* RECORDS PROVIDED:
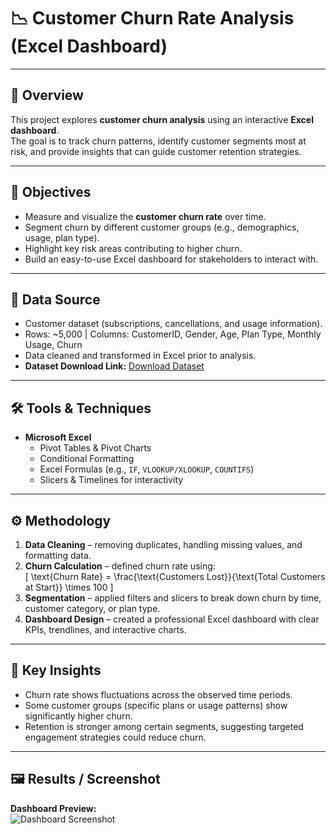 # 📉 Customer Churn Rate Analysis (Excel Dashboard)

---

## 📌 Overview  
This project explores **customer churn analysis** using an interactive **Excel dashboard**.  
The goal is to track churn patterns, identify customer segments most at risk, and provide insights that can guide customer retention strategies.

---

## 🎯 Objectives  
- Measure and visualize the **customer churn rate** over time.  
- Segment churn by different customer groups (e.g., demographics, usage, plan type).  
- Highlight key risk areas contributing to higher churn.  
- Build an easy-to-use Excel dashboard for stakeholders to interact with.  

---

## 📂 Data Source  
- Customer dataset (subscriptions, cancellations, and usage information).  
- Rows: ~5,000 | Columns: CustomerID, Gender, Age, Plan Type, Monthly Usage, Churn  
- Data cleaned and transformed in Excel prior to analysis.  
- **Dataset Download Link:** [Download Dataset](link_to_your_dataset_file)

---

## 🛠 Tools & Techniques  
- **Microsoft Excel**  
  - Pivot Tables & Pivot Charts  
  - Conditional Formatting  
  - Excel Formulas (e.g., `IF`, `VLOOKUP/XLOOKUP`, `COUNTIFS`)  
  - Slicers & Timelines for interactivity  

---

## ⚙️ Methodology  
1. **Data Cleaning** – removing duplicates, handling missing values, and formatting data.  
2. **Churn Calculation** – defined churn rate using:  
   \[
   \text{Churn Rate} = \frac{\text{Customers Lost}}{\text{Total Customers at Start}} \times 100
   \]  
3. **Segmentation** – applied filters and slicers to break down churn by time, customer category, or plan type.  
4. **Dashboard Design** – created a professional Excel dashboard with clear KPIs, trendlines, and interactive charts.  

---

## 🔑 Key Insights  
- Churn rate shows fluctuations across the observed time periods.  
- Some customer groups (specific plans or usage patterns) show significantly higher churn.  
- Retention is stronger among certain segments, suggesting targeted engagement strategies could reduce churn.  

---

## 🖼 Results / Screenshot  
**Dashboard Preview:**  
![Dashboard Screenshot](images/dashboard.png)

* TASK DESCRIPTION:
Pictures in the records above should not be copied. Repeat everything else exactly.

* RESPONSE:
 # 📉 Customer Churn Rate Analysis (Excel Dashboard)

---

## 📌 Overview  
This project explores **customer churn analysis** using an interactive **Excel dashboard**.  
The goal is to track churn patterns, identify customer segments most at risk, and provide insights that can guide customer retention strategies.

---

## 🎯 Objectives  
- Measure and visualize the **customer churn rate** over time.  
- Segment churn by different customer groups (e.g., demographics, usage, plan type).  
- Highlight key risk areas contributing to higher churn.  
- Build an easy-to-use Excel dashboard for stakeholders to interact with.  

---

## 📂 Data Source  
- Customer dataset (subscriptions, cancellations, and usage information).  
- Rows: ~5,000 | Columns: CustomerID, Gender, Age, Plan Type, Monthly Usage, Churn  
- Data cleaned and transformed in Excel prior to analysis.  
- **Dataset Download Link:** [Download Dataset](link_to_your_dataset_file)

---

## 🛠 Tools & Techniques  
- **Microsoft Excel**  
  - Pivot Tables & Pivot Charts  
  - Conditional Formatting  
  - Excel Formulas (e.g., `IF`, `VLOOKUP/XLOOKUP`, `COUNTIFS`)  
  - Slicers & Timelines for interactivity  

---

## ⚙️ Methodology  
1. **Data Cleaning** – removing duplicates, handling missing values, and formatting data.  
2. **Churn Calculation** – defined churn rate using:  
   \[
   \text{Churn Rate} = \frac{\text{Customers Lost}}{\text{Total Customers at Start}} \times 100
   \]  
3. **Segmentation** – applied filters and slicers to break down churn by time, customer category, or plan type.  
4. **Dashboard Design** – created a professional Excel dashboard with clear KPIs, trendlines, and interactive charts.  

---

## 🔑 Key Insights  
- Churn rate shows fluctuations across the observed time periods.  
- Some customer groups (specific plans or usage patterns) show significantly higher churn.  
- Retention is stronger among certain segments, suggesting targeted engagement strategies could reduce churn.  

---

## 🖼 Results / Screenshot  
**Dashboard Preview:**  
![Dashboard Screenshot](images/dashboard.png)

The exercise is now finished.